:: TASK DESCRIPTION ::
Set the data down again, exactly as it appears below.

(Dataset excerpts)
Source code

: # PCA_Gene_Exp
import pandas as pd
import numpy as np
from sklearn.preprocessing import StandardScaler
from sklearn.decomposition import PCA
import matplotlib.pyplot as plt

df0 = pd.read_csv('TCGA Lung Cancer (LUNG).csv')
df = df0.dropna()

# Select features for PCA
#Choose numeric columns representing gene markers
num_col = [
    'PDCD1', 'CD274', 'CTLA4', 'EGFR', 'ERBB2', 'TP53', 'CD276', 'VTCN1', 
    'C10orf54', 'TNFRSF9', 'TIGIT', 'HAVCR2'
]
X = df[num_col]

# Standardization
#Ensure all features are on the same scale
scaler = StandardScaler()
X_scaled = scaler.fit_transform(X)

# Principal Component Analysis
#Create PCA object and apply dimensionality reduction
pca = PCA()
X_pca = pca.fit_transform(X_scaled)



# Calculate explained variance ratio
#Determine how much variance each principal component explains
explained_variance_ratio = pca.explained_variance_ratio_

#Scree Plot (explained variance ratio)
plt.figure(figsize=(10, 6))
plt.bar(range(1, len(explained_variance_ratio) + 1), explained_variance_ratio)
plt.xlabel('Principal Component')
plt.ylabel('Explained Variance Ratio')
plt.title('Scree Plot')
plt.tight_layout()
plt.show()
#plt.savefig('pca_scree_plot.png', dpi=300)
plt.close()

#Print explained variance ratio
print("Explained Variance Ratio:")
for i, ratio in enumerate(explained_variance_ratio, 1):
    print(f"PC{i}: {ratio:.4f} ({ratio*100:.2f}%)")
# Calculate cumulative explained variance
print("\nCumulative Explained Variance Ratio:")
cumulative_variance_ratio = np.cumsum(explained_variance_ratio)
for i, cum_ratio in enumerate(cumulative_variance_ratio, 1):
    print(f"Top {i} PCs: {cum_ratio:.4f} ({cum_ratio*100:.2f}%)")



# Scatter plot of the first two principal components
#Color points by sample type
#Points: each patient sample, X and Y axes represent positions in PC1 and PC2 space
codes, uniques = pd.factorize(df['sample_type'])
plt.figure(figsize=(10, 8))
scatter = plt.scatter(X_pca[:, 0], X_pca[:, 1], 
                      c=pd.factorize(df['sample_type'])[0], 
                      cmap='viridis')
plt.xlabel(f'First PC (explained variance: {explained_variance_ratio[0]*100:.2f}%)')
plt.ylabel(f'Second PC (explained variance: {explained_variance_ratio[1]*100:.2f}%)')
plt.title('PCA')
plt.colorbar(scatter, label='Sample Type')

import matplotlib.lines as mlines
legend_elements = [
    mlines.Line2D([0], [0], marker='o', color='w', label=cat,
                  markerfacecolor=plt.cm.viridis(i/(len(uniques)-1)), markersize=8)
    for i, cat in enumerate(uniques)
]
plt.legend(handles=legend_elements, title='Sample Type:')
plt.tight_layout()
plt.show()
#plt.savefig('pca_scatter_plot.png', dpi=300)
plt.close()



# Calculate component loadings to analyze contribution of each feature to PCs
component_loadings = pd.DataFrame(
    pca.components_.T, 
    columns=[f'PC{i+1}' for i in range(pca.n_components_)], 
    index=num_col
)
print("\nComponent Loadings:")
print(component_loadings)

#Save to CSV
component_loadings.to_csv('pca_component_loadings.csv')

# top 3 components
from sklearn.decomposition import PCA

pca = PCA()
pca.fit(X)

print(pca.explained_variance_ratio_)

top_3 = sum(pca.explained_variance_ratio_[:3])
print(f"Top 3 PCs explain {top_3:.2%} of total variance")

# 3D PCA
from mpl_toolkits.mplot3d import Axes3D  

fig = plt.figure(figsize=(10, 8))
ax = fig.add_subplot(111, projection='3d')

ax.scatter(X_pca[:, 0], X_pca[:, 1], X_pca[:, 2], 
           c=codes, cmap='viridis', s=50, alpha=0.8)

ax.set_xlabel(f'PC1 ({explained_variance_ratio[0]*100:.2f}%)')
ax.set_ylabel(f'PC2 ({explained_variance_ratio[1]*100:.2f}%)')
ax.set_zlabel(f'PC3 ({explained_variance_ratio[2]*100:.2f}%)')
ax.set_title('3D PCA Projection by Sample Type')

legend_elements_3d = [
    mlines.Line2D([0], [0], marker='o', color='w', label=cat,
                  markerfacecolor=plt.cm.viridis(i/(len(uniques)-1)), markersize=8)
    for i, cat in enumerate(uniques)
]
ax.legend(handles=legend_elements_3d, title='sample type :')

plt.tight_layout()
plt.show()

:: ANSWER TO THE EXERCISE ::
Source code

: # PCA_Gene_Exp
import pandas as pd
import numpy as np
from sklearn.preprocessing import StandardScaler
from sklearn.decomposition import PCA
import matplotlib.pyplot as plt

df0 = pd.read_csv('TCGA Lung Cancer (LUNG).csv')
df = df0.dropna()

# Select features for PCA
#Choose numeric columns representing gene markers
num_col = [
    'PDCD1', 'CD274', 'CTLA4', 'EGFR', 'ERBB2', 'TP53', 'CD276', 'VTCN1', 
    'C10orf54', 'TNFRSF9', 'TIGIT', 'HAVCR2'
]
X = df[num_col]

# Standardization
#Ensure all features are on the same scale
scaler = StandardScaler()
X_scaled = scaler.fit_transform(X)

# Principal Component Analysis
#Create PCA object and apply dimensionality reduction
pca = PCA()
X_pca = pca.fit_transform(X_scaled)



# Calculate explained variance ratio
#Determine how much variance each principal component explains
explained_variance_ratio = pca.explained_variance_ratio_

#Scree Plot (explained variance ratio)
plt.figure(figsize=(10, 6))
plt.bar(range(1, len(explained_variance_ratio) + 1), explained_variance_ratio)
plt.xlabel('Principal Component')
plt.ylabel('Explained Variance Ratio')
plt.title('Scree Plot')
plt.tight_layout()
plt.show()
#plt.savefig('pca_scree_plot.png', dpi=300)
plt.close()

#Print explained variance ratio
print("Explained Variance Ratio:")
for i, ratio in enumerate(explained_variance_ratio, 1):
    print(f"PC{i}: {ratio:.4f} ({ratio*100:.2f}%)")
# Calculate cumulative explained variance
print("\nCumulative Explained Variance Ratio:")
cumulative_variance_ratio = np.cumsum(explained_variance_ratio)
for i, cum_ratio in enumerate(cumulative_variance_ratio, 1):
    print(f"Top {i} PCs: {cum_ratio:.4f} ({cum_ratio*100:.2f}%)")



# Scatter plot of the first two principal components
#Color points by sample type
#Points: each patient sample, X and Y axes represent positions in PC1 and PC2 space
codes, uniques = pd.factorize(df['sample_type'])
plt.figure(figsize=(10, 8))
scatter = plt.scatter(X_pca[:, 0], X_pca[:, 1], 
                      c=pd.factorize(df['sample_type'])[0], 
                      cmap='viridis')
plt.xlabel(f'First PC (explained variance: {explained_variance_ratio[0]*100:.2f}%)')
plt.ylabel(f'Second PC (explained variance: {explained_variance_ratio[1]*100:.2f}%)')
plt.title('PCA')
plt.colorbar(scatter, label='Sample Type')

import matplotlib.lines as mlines
legend_elements = [
    mlines.Line2D([0], [0], marker='o', color='w', label=cat,
                  markerfacecolor=plt.cm.viridis(i/(len(uniques)-1)), markersize=8)
    for i, cat in enumerate(uniques)
]
plt.legend(handles=legend_elements, title='Sample Type:')
plt.tight_layout()
plt.show()
#plt.savefig('pca_scatter_plot.png', dpi=300)
plt.close()



# Calculate component loadings to analyze contribution of each feature to PCs
component_loadings = pd.DataFrame(
    pca.components_.T, 
    columns=[f'PC{i+1}' for i in range(pca.n_components_)], 
    index=num_col
)
print("\nComponent Loadings:")
print(component_loadings)

#Save to CSV
component_loadings.to_csv('pca_component_loadings.csv')

# top 3 components
from sklearn.decomposition import PCA

pca = PCA()
pca.fit(X)

print(pca.explained_variance_ratio_)

top_3 = sum(pca.explained_variance_ratio_[:3])
print(f"Top 3 PCs explain {top_3:.2%} of total variance")

# 3D PCA
from mpl_toolkits.mplot3d import Axes3D  

fig = plt.figure(figsize=(10, 8))
ax = fig.add_subplot(111, projection='3d')

ax.scatter(X_pca[:, 0], X_pca[:, 1], X_pca[:, 2], 
           c=codes, cmap='viridis', s=50, alpha=0.8)

ax.set_xlabel(f'PC1 ({explained_variance_ratio[0]*100:.2f}%)')
ax.set_ylabel(f'PC2 ({explained_variance_ratio[1]*100:.2f}%)')
ax.set_zlabel(f'PC3 ({explained_variance_ratio[2]*100:.2f}%)')
ax.set_title('3D PCA Projection by Sample Type')

legend_elements_3d = [
    mlines.Line2D([0], [0], marker='o', color='w', label=cat,
                  markerfacecolor=plt.cm.viridis(i/(len(uniques)-1)), markersize=8)
    for i, cat in enumerate(uniques)
]
ax.legend(handles=legend_elements_3d, title='sample type :')

plt.tight_layout()
plt.show()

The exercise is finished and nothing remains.